(Beginning of RECORDS FOR THIS EXERCISE)
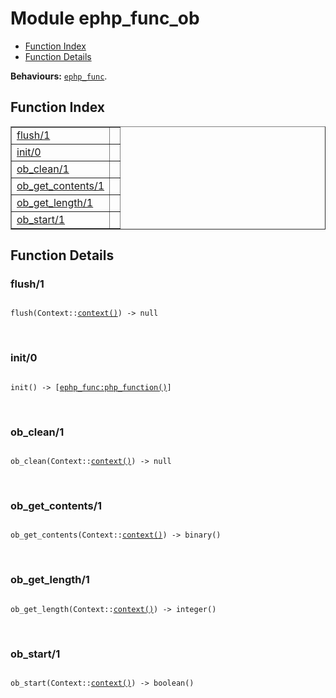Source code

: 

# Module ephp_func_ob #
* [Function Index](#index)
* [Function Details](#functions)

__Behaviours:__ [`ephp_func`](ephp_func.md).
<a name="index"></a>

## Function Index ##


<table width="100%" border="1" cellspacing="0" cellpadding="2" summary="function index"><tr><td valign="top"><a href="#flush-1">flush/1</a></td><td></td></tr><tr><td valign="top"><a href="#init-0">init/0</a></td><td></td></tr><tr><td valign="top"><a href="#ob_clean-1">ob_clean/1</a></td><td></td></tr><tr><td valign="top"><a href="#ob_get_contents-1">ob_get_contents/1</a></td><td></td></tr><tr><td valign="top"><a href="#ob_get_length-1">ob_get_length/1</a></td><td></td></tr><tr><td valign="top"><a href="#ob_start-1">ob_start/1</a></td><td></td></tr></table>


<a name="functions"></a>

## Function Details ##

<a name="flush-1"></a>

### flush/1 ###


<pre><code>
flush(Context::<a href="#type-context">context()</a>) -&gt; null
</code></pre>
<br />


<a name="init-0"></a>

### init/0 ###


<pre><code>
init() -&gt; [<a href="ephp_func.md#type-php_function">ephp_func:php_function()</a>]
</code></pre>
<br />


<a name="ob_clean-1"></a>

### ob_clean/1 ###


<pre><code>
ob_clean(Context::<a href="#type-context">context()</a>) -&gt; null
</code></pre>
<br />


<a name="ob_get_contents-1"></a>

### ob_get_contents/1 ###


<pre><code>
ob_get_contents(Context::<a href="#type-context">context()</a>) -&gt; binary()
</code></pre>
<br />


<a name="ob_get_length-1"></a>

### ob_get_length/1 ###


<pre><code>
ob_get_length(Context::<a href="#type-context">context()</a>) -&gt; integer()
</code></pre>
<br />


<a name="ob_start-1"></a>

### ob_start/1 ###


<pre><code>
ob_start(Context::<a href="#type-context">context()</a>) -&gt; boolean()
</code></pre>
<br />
(End of RECORDS FOR THIS EXERCISE)
- [ACTIVITY] Wherever the string "context" shows up in the material, copy the line that holds it.

- [EXERCISE OUTPUT]
flush(Context::<a href="#type-context">context()</a>) -&gt; null
ob_clean(Context::<a href="#type-context">context()</a>) -&gt; null
ob_get_contents(Context::<a href="#type-context">context()</a>) -&gt; binary()
ob_get_length(Context::<a href="#type-context">context()</a>) -&gt; integer()
ob_start(Context::<a href="#type-context">context()</a>) -&gt; boolean()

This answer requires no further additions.